ADNL
Abstract Datagram Network Layer — TON's peer-to-peer protocol. Uses 256-bit public-key-based addresses instead of IPs; the foundation for TON Sites, TON Proxy, and node-to-node messaging.
Aliases: abstract datagram network layer
ADNL — Abstract Datagram Network Layer — is the lowest-level networking protocol in TON. Every node, validator, full-node, light-client, TON Site, or TON Proxy speaks ADNL, and many higher-level TON protocols (RLDP for reliable transfer, the overlay protocol for shard subscriptions, TON DHT for peer discovery) ride on top of it.
What problem it solves
Conventional IP networking has two awkward traits for a peer-to-peer blockchain:
- Addresses are mutable. A node behind NAT or a dynamic IP changes address constantly.
- Authentication is layered separately. TLS, certificates, CAs sit on top, and each protocol re-implements them differently.
ADNL collapses identity, addressing, and authentication into one primitive: a 256-bit identifier derived from a public key.
How addressing works
A node generates a long-lived key pair. Its ADNL address is SHA-256(type_id || public_key), where type_id says which key family is in use.

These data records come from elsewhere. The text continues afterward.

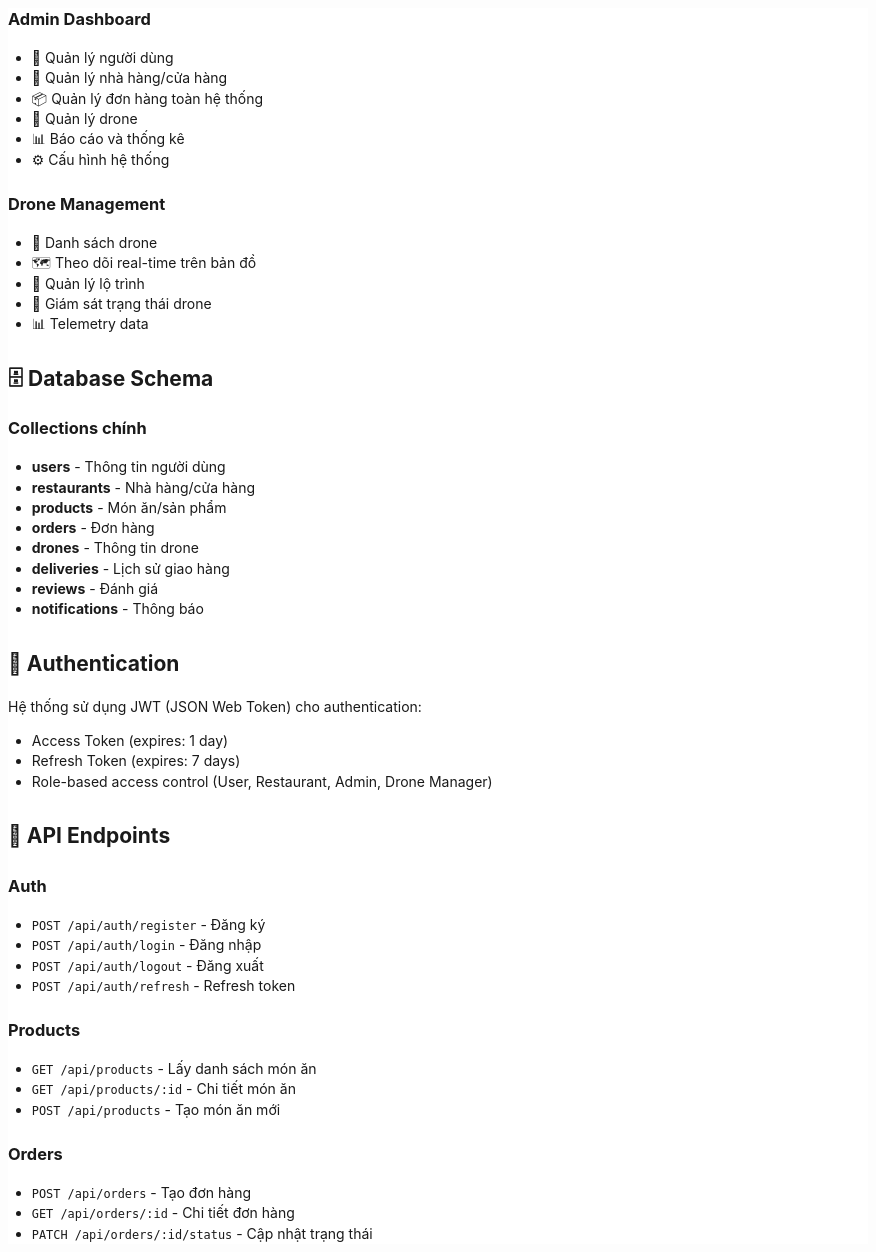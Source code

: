 ### Admin Dashboard
- 👥 Quản lý người dùng
- 🏪 Quản lý nhà hàng/cửa hàng
- 📦 Quản lý đơn hàng toàn hệ thống
- 🚁 Quản lý drone
- 📊 Báo cáo và thống kê
- ⚙️ Cấu hình hệ thống

### Drone Management
- 🚁 Danh sách drone
- 🗺️ Theo dõi real-time trên bản đồ
- 📍 Quản lý lộ trình
- 🔋 Giám sát trạng thái drone
- 📊 Telemetry data

## 🗄️ Database Schema

### Collections chính
- **users** - Thông tin người dùng
- **restaurants** - Nhà hàng/cửa hàng
- **products** - Món ăn/sản phẩm
- **orders** - Đơn hàng
- **drones** - Thông tin drone
- **deliveries** - Lịch sử giao hàng
- **reviews** - Đánh giá
- **notifications** - Thông báo

## 🔐 Authentication

Hệ thống sử dụng JWT (JSON Web Token) cho authentication:
- Access Token (expires: 1 day)
- Refresh Token (expires: 7 days)
- Role-based access control (User, Restaurant, Admin, Drone Manager)

## 📡 API Endpoints

### Auth
- `POST /api/auth/register` - Đăng ký
- `POST /api/auth/login` - Đăng nhập
- `POST /api/auth/logout` - Đăng xuất
- `POST /api/auth/refresh` - Refresh token

### Products
- `GET /api/products` - Lấy danh sách món ăn
- `GET /api/products/:id` - Chi tiết món ăn
- `POST /api/products` - Tạo món ăn mới

### Orders
- `POST /api/orders` - Tạo đơn hàng
- `GET /api/orders/:id` - Chi tiết đơn hàng
- `PATCH /api/orders/:id/status` - Cập nhật trạng thái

That hash is the only thing other nodes need to send messages to it. To find the actual IP/port behind an ADNL address, a node queries the TON DHT — a Kademlia-style distributed hash table that maps ADNL addresses to network endpoints.
Two consequences:
- Addresses are stable across IP changes. Move a TON Site to a new server, keep the same key, the address stays put.

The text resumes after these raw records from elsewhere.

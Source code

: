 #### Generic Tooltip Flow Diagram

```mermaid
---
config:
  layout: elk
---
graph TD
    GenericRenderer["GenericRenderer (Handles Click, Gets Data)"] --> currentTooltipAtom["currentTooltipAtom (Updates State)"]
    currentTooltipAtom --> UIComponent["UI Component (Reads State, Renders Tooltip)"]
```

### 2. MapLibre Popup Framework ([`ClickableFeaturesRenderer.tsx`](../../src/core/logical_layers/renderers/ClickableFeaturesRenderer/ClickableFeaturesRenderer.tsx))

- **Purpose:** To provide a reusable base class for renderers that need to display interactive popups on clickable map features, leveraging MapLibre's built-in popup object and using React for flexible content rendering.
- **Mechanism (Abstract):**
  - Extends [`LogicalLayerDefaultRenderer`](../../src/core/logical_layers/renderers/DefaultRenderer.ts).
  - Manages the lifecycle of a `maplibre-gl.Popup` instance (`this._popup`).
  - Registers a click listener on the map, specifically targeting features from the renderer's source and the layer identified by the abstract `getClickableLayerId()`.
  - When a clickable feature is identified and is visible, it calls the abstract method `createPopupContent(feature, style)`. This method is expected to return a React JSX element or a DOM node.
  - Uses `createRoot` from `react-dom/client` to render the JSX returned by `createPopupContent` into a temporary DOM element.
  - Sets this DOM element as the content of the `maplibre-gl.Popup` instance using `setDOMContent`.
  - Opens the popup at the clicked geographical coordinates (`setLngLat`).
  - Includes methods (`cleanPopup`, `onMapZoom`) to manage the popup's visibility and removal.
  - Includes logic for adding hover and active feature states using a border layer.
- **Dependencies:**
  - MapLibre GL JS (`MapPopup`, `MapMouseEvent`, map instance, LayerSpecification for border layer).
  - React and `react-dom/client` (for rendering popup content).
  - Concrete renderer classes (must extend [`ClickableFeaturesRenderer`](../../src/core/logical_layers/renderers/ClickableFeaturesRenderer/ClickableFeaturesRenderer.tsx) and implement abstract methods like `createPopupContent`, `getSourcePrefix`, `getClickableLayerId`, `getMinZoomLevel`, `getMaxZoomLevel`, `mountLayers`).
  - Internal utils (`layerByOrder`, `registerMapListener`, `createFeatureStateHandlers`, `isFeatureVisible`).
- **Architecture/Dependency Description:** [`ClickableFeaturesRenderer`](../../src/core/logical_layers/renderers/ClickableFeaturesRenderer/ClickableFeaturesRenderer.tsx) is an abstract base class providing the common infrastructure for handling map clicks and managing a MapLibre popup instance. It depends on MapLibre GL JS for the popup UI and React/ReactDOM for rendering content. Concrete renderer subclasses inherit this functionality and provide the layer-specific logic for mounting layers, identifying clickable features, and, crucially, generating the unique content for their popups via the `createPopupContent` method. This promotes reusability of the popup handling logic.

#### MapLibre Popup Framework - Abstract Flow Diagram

- Authentication is automatic. A peer’s identity is its address; you can’t impersonate without the private key.
Transport
ADNL works over UDP primarily, with a TCP fallback for environments that block UDP. It is connectionless and unreliable — like raw UDP — but each datagram can be optionally signed and encrypted with the recipient’s public key.
Reliability and ordered delivery come from layers above (RLDP), not from ADNL itself.
Where it shows up
- TON Sites are reached by ADNL address; the
.tondomain stores it. - Validator-to-validator traffic during consensus rounds runs over ADNL overlays.
- Light clients subscribe to shard updates via ADNL overlay channels.
- TON Storage peers exchange chunks over ADNL.
Comparison with libp2p
Conceptually ADNL is in the same family as libp2p (used by IPFS, Polkadot): public-key identity, DHT-based peer discovery, optional encryption. It is simpler and more opinionated, with the trade-off that the TON ecosystem is its only consumer — there is no “ADNL on Ethereum”.
What developers need to know
For application developers building Mini Apps or dApps, ADNL is invisible — TON Connect, jetton transfers, get-method calls all hide it. ADNL surfaces when you:
- Run a TON Site (you generate an ADNL key for the endpoint).
- Operate a validator or a public lite-server (your node has an ADNL identity).
- Build infrastructure tools (indexers, archivers) that connect to lite-servers directly.
Caveats
- Privacy is partial. ADNL hides IPs from peers that only know the address, but DHT entries do leak endpoint information to network observers. Use anonymity tools if your threat model requires it.
- Spec stability. The protocol is well-documented but evolves; long-running infrastructure projects pin to a specific node version.